Muñoz, assistant professor of health sciences in the College of Education, Nursing and Health Professions, teaches upper-level courses on a variety of physiological and pathological conditions. Her expertise, presentations, and publications related to stress physiology have begun to establish UHart as a key research center for hydration science.

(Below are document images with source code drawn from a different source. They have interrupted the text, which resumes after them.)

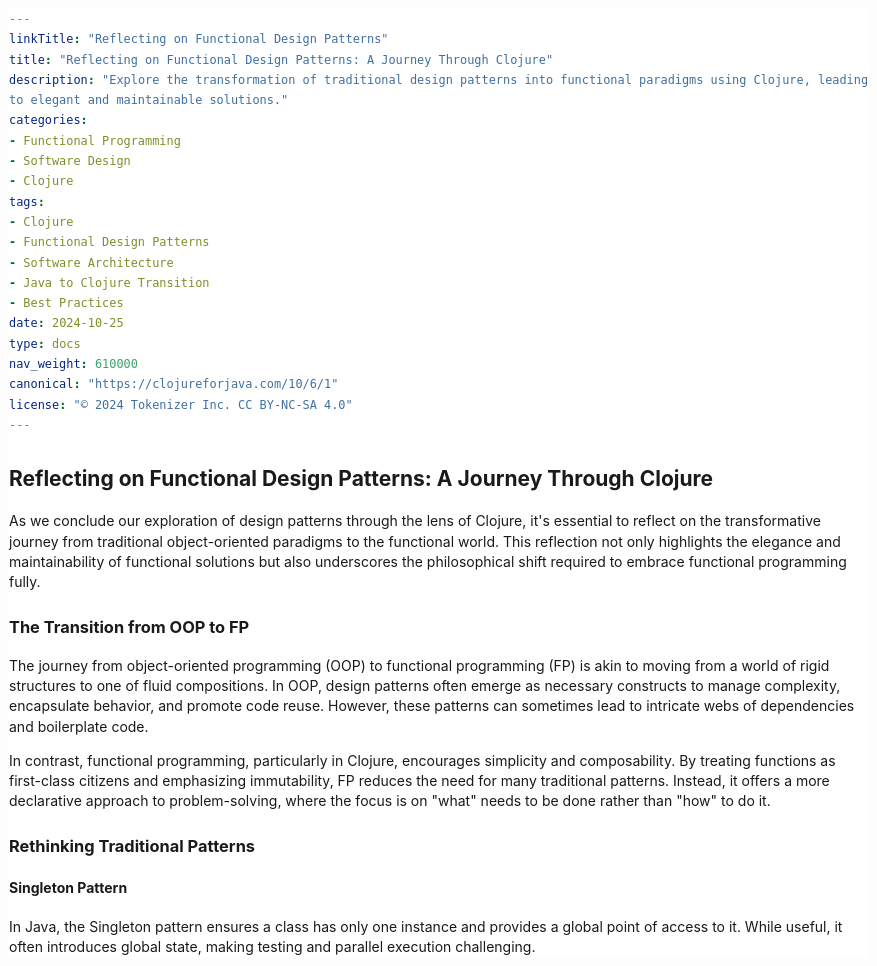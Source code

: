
 ```yaml
---
linkTitle: "Reflecting on Functional Design Patterns"
title: "Reflecting on Functional Design Patterns: A Journey Through Clojure"
description: "Explore the transformation of traditional design patterns into functional paradigms using Clojure, leading to elegant and maintainable solutions."
categories:
- Functional Programming
- Software Design
- Clojure
tags:
- Clojure
- Functional Design Patterns
- Software Architecture
- Java to Clojure Transition
- Best Practices
date: 2024-10-25
type: docs
nav_weight: 610000
canonical: "https://clojureforjava.com/10/6/1"
license: "© 2024 Tokenizer Inc. CC BY-NC-SA 4.0"
---
```


## Reflecting on Functional Design Patterns: A Journey Through Clojure

As we conclude our exploration of design patterns through the lens of Clojure, it's essential to reflect on the transformative journey from traditional object-oriented paradigms to the functional world. This reflection not only highlights the elegance and maintainability of functional solutions but also underscores the philosophical shift required to embrace functional programming fully.

### The Transition from OOP to FP

The journey from object-oriented programming (OOP) to functional programming (FP) is akin to moving from a world of rigid structures to one of fluid compositions. In OOP, design patterns often emerge as necessary constructs to manage complexity, encapsulate behavior, and promote code reuse. However, these patterns can sometimes lead to intricate webs of dependencies and boilerplate code.

In contrast, functional programming, particularly in Clojure, encourages simplicity and composability. By treating functions as first-class citizens and emphasizing immutability, FP reduces the need for many traditional patterns. Instead, it offers a more declarative approach to problem-solving, where the focus is on "what" needs to be done rather than "how" to do it.

### Rethinking Traditional Patterns

#### Singleton Pattern

In Java, the Singleton pattern ensures a class has only one instance and provides a global point of access to it. While useful, it often introduces global state, making testing and parallel execution challenging.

“At this stage of her career, Colleen’s scholarly productivity is nothing short of extraordinary,” says Daniel DeMaio, associate professor of radiography and director of the radiologic technology program. “The numbers speak for themselves: more than 30 peer-reviewed journal publications, two textbook chapters, and many, many peer-reviewed abstracts and conference presentations. Most importantly, Colleen’s work is in a relevant and vital area of health science, directly related to the current curriculum and future directions of our department, our programs, and the College of Education, Nursing and Health Professions.”
Students give Muñoz near-perfect marks in course evaluations, with students raving about her expertise, her passion for the subject matter, and her ability to explain challenging concepts in an understandable manner.

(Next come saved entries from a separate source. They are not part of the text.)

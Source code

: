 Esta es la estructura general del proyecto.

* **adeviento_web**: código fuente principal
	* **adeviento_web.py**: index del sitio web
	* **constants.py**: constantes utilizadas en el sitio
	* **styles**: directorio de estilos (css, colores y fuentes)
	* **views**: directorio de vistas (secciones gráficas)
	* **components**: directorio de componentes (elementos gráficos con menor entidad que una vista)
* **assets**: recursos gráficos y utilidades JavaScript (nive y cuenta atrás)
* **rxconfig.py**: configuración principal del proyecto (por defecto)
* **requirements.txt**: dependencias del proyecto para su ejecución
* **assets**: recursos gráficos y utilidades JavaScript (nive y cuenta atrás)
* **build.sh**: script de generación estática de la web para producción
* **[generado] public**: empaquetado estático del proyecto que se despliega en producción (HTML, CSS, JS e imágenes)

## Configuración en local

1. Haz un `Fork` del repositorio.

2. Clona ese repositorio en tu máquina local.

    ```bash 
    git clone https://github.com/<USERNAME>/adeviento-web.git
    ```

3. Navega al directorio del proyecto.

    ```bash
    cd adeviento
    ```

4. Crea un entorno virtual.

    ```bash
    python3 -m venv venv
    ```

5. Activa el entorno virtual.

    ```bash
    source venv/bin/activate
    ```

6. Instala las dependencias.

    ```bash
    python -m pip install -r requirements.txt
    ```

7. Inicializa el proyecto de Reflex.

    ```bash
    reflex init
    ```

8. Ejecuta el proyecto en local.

While scholarly achievements such as winning the Hydration for Health Initiative Young Researcher Award in 2016 point to her growing international reputation, what is most striking according to colleagues is the degree to which Muñoz has been able to integrate undergraduate students into her work and to provide them the opportunity to participate in meaningful undergraduate research.
“It is not hyperbole to state that over the past year, these students have conducted research in a manner that simply would not have been possible without Colleen’s leadership, passion, and commitment to undergraduate learning,” says DeMaio.
“I have had the opportunity to see Colleen’s outstanding classroom work firsthand,” DeMaio adds, “where I was duly impressed by the many engaging activities and techniques she employs to establish and maintain student engagement and learning.”